Copy out the lines of the material that include the string "hace".

**Data shown:**

╭──

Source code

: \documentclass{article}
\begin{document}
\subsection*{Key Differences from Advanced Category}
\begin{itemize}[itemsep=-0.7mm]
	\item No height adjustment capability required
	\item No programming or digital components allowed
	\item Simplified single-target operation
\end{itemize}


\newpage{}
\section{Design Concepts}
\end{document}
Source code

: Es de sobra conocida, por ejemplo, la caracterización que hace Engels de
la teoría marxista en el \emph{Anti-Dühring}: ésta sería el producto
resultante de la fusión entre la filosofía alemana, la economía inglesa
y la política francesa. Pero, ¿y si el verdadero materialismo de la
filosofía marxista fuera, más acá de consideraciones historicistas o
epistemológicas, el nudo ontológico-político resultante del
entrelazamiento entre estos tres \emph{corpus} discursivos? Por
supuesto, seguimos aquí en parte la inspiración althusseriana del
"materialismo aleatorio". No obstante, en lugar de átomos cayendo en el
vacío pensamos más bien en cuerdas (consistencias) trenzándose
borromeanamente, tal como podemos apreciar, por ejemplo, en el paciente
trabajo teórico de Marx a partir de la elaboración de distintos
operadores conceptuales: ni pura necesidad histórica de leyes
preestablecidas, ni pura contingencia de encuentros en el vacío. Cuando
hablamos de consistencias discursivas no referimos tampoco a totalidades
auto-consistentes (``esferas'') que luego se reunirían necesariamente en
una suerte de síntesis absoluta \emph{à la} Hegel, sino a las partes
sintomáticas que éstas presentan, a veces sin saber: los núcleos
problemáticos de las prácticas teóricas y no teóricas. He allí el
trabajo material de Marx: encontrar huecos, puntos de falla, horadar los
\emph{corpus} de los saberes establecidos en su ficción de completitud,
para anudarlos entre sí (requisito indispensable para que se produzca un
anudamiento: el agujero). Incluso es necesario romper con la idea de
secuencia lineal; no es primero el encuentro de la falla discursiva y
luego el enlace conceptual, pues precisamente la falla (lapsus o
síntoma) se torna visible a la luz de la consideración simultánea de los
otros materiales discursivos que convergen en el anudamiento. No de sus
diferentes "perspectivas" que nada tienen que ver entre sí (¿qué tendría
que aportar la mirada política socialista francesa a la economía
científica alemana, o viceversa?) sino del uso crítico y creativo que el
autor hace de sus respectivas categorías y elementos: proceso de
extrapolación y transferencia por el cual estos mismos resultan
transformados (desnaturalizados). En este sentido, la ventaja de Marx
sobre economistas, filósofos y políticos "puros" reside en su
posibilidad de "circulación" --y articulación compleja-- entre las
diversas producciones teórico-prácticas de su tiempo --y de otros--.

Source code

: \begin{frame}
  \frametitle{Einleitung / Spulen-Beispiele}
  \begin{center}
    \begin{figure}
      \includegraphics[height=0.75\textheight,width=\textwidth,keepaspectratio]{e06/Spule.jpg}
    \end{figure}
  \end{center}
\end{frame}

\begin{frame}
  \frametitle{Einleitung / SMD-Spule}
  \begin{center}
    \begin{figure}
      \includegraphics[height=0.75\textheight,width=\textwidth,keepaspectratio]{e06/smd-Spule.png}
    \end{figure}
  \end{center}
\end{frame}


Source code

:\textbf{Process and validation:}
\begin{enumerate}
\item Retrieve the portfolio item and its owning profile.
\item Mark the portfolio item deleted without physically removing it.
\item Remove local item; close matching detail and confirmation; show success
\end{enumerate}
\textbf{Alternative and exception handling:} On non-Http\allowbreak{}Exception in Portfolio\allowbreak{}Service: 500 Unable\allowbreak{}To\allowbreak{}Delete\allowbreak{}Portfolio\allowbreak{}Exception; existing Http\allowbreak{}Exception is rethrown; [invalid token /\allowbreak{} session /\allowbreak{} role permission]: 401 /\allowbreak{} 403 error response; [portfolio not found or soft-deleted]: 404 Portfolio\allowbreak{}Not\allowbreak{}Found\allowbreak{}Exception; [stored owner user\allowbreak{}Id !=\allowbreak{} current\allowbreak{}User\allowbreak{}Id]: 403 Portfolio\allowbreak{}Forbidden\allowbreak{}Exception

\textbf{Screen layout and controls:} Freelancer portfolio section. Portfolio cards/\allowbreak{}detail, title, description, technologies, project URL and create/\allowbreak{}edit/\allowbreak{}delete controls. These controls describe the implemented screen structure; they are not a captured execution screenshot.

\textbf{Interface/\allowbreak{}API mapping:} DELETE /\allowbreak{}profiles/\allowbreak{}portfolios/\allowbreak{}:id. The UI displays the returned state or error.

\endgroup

╰──

**Expected answer:**
: Es de sobra conocida, por ejemplo, la caracterización que hace Engels de
autor hace de sus respectivas categorías y elementos: proceso de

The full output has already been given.